Студентки обожали Солодова. Они окружали его, где бы он ни был: утром на пути в институт, на перерыве во дворе, на обеде в столовой. Одна или две. Красивые, общительные, улыбчивые. Всегда разные. Всегда с вопросами, ответы на которые не интересовали.

Они спрашивали о войне Севера и Юга, об Арабском халифате и месте женщины в исламе, о первых людях Латинской Америки и экономических проблемах Африки, мечтая лишь об одном – оказаться с ним наедине в замкнутом и закрытом на замок пространстве.

Или чтобы он подвез их до метро на своем черном Volkswagen, а потом хорошо бы в ресторан. Целовал бы в машине у своего дома, страстно и долго, чтобы не возникло сомнений, чем может закончиться этот вечер.

Согласие было запланировано, но предложений не поступало – Солодов не западал на длинные ноги, блестящие глаза и откровенные улыбки. Говорили, что кандидат наук занят, но это совсем не мешало мечтать о нем.


Этим же вечером, выходя из института, я увидела знакомую машину у остановки трамвая. Стекло медленно опустилось.

– Домой? – улыбнулся Игорь.

– Да, – растерянно ответила я, чуть не выронив пакет с книгами и сумку с ноутбуком.

– Садись, я подвезу, – сказал он, открыв переднюю дверь.

– Ну, ладно… – Я, оглядевшись по сторонам, села рядом с ним.

Пять минут мы ехали молча. В салоне пахло яблоками и мужской туалетной водой, играл сборник лучших соул-хитов. Игорю нравилась такая музыка.
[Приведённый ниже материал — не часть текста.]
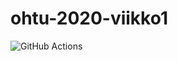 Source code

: # ohtu-2020-viikko1

![GitHub Actions](https://github.com/Aikamoine/ohtu-2020-viikko1/workflows/Java%20CI%20with%20Gradle/badge.svg)
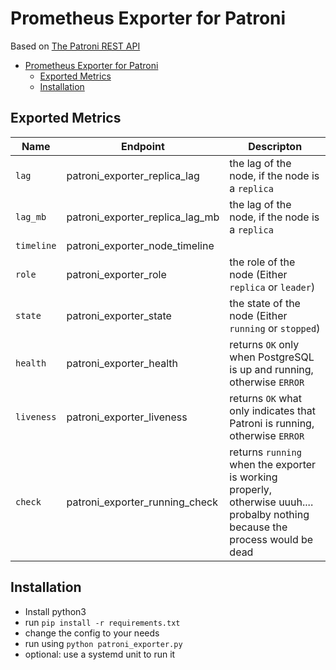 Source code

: # Prometheus Exporter for Patroni
Based on [The Patroni REST API](https://patroni.readthedocs.io/en/latest/rest_api.html)

- [Prometheus Exporter for Patroni](#prometheus-exporter-for-patroni)
  - [Exported Metrics](#exported-metrics)
  - [Installation](#installation)


## Exported Metrics

| Name  | Endpoint | Descripton |
|-------|----------|------------|
|`lag`|patroni_exporter_replica_lag|the lag of the node, if the node is a `replica`|
|`lag_mb`| patroni_exporter_replica_lag_mb |the lag of the node, if the node is a `replica`|
|`timeline`| patroni_exporter_node_timeline |
|`role`| patroni_exporter_role | the role of the node (Either `replica` or `leader`)|
|`state`| patroni_exporter_state | the state of the node (Either `running` or `stopped`)|
|`health`| patroni_exporter_health | returns `OK` only when PostgreSQL is up and running, otherwise `ERROR`|
|`liveness`| patroni_exporter_liveness | returns `OK` what only indicates that Patroni is running, otherwise `ERROR`|
|`check`| patroni_exporter_running_check | returns `running` when the exporter is working properly, otherwise uuuh.... probalby nothing because the process would be dead|

## Installation

- Install python3
- run `pip install -r requirements.txt`
- change the config to your needs
- run using `python patroni_exporter.py`
- optional: use a systemd unit to run it  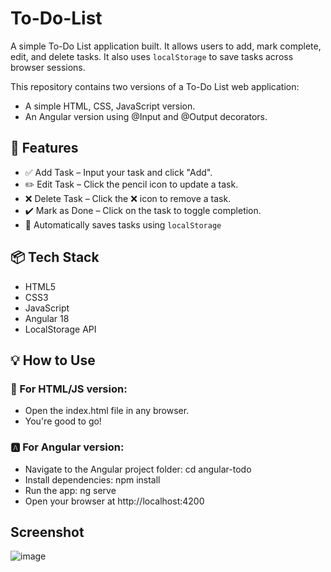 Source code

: # To-Do-List

A simple To-Do List application built. It allows users to add, mark complete, edit, and delete tasks.  It also uses `localStorage` to save tasks across browser sessions.

This repository contains two versions of a To-Do List web application:
- A simple HTML, CSS, JavaScript version.
- An Angular version using @Input and @Output decorators.

## 🔧 Features
- ✅ Add Task – Input your task and click "Add".
- ✏️ Edit Task – Click the pencil icon to update a task.
- ❌ Delete Task – Click the ❌ icon to remove a task.
- ✔️ Mark as Done – Click on the task to toggle completion.
- 💾 Automatically saves tasks using `localStorage`

## 📦 Tech Stack
- HTML5
- CSS3
- JavaScript
- Angular 18
- LocalStorage API

## 💡 How to Use

### 🔧 For HTML/JS version:
- Open the index.html file in any browser.
- You're good to go!

### 🅰️ For Angular version:
- Navigate to the Angular project folder: cd angular-todo
- Install dependencies: npm install
- Run the app: ng serve
- Open your browser at http://localhost:4200

## Screenshot

![image](https://github.com/user-attachments/assets/7b3d1465-01aa-4959-abaa-c5ea4ab05fb4)

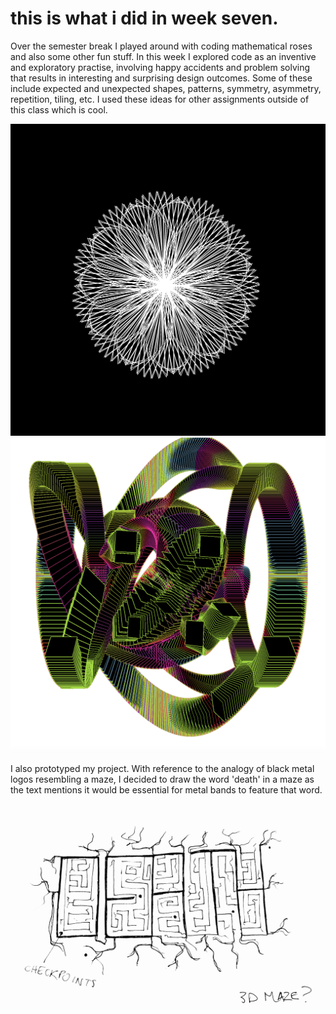 # this is what i did in week seven. 
Over the semester break I played around with coding mathematical roses and also some other fun stuff. In this week I explored code as an inventive and exploratory practise, involving happy accidents and problem solving that results in interesting and surprising design outcomes. Some of these include expected and unexpected shapes, patterns, symmetry, asymmetry, repetition, tiling, etc. I used these ideas for other assignments outside of this class which is cool. 

![](mathrose.png)
![](idk.png)

I also prototyped my project. With reference to the analogy of black metal logos resembling a maze, I decided to draw the word 'death' in a maze as the text mentions it would be essential for metal bands to feature that word. 

![](mazeprototype.jpg)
– Я посмотрел твои фотографии, – сказал Игорь, останавливаясь у круглосуточного магазина. – И у меня есть для тебя подарок. У тебя ведь день рождения скоро. Он на заднем сиденье в пакете. Не хочешь посмотреть?

– Хочу.

Игорь протянул руку, взял пакет и передал мне. В нем была квадратная коробка. Я нерешительно подняла глаза на водительское зеркало. Мне ответил взгляд пары темных глаз, молодых глаз, глаз шкодливого подростка… Стало холодно и немного жутко. Игорь улыбался мне через зеркало. Ему было за тридцать, но он смотрел на меня глазами ровесника. Это и нравилось, и пугало.

Игорь улыбался:

– Открывай уже. Чего ты боишься?

Я осторожно открыла ее. Внутри оказалась профессиональная цифровая камера. Та самая, которая была на шее у лысого мужика, приставшего ко мне в день, когда мы с Игорем познакомились. Камера Игоря.

– Это моя камера, – объяснил он. – Я не очень много снимал ею. Думаю, тебе пора переходить на более серьезную технику. У тебя хорошие снимки. С этой камерой они станут еще лучше.

– Я не знаю, что сказать…

– Обычно в таких случаях говорят спасибо.

– Спасибо.

– Предлагаю поехать завтра в Москву и поснимать город вдвоем. Сейчас красивая осень. Согласна?

– Согласна…

– Тогда я заеду за тобой в десять утра. Будь готова.


Эта прогулка была первой из многих, что были у нас после. Игорь надевал рваные джинсы, кроссовки и серую жилетку с десятком разных карманов. Голову прикрывал синей бейсболкой. Худой и высокий, с камерой на шее, во всей этой небрежной и простой одежде Игорь напоминал двадцатилетнего.

Мы гуляли, разговаривали, фотографировали. Игорь учил меня осмысленности, говорил что-то о композиции, советовал, как лучше.

К началу ноября, когда пришли морозы и снимать на улице стало холодно, я оказалась невыносимо и безнадежно в него влюбленной.


Я считала это ненормальным, противоестественным и неправильным – хотеть мужчину старше себя почти на шестнадцать лет. Тем не менее я уже не представляла, что можно было любить кого-то другого, продолжая вспоминать каждый разговор, каждую мелочь, каждый момент наших воскресных прогулок по городу.

Я пыталась внушить себе, что эти прогулки ничего не значат и нельзя их рассматривать как выражение симпатии, придумывать лишнее, фантазировать и мечтать.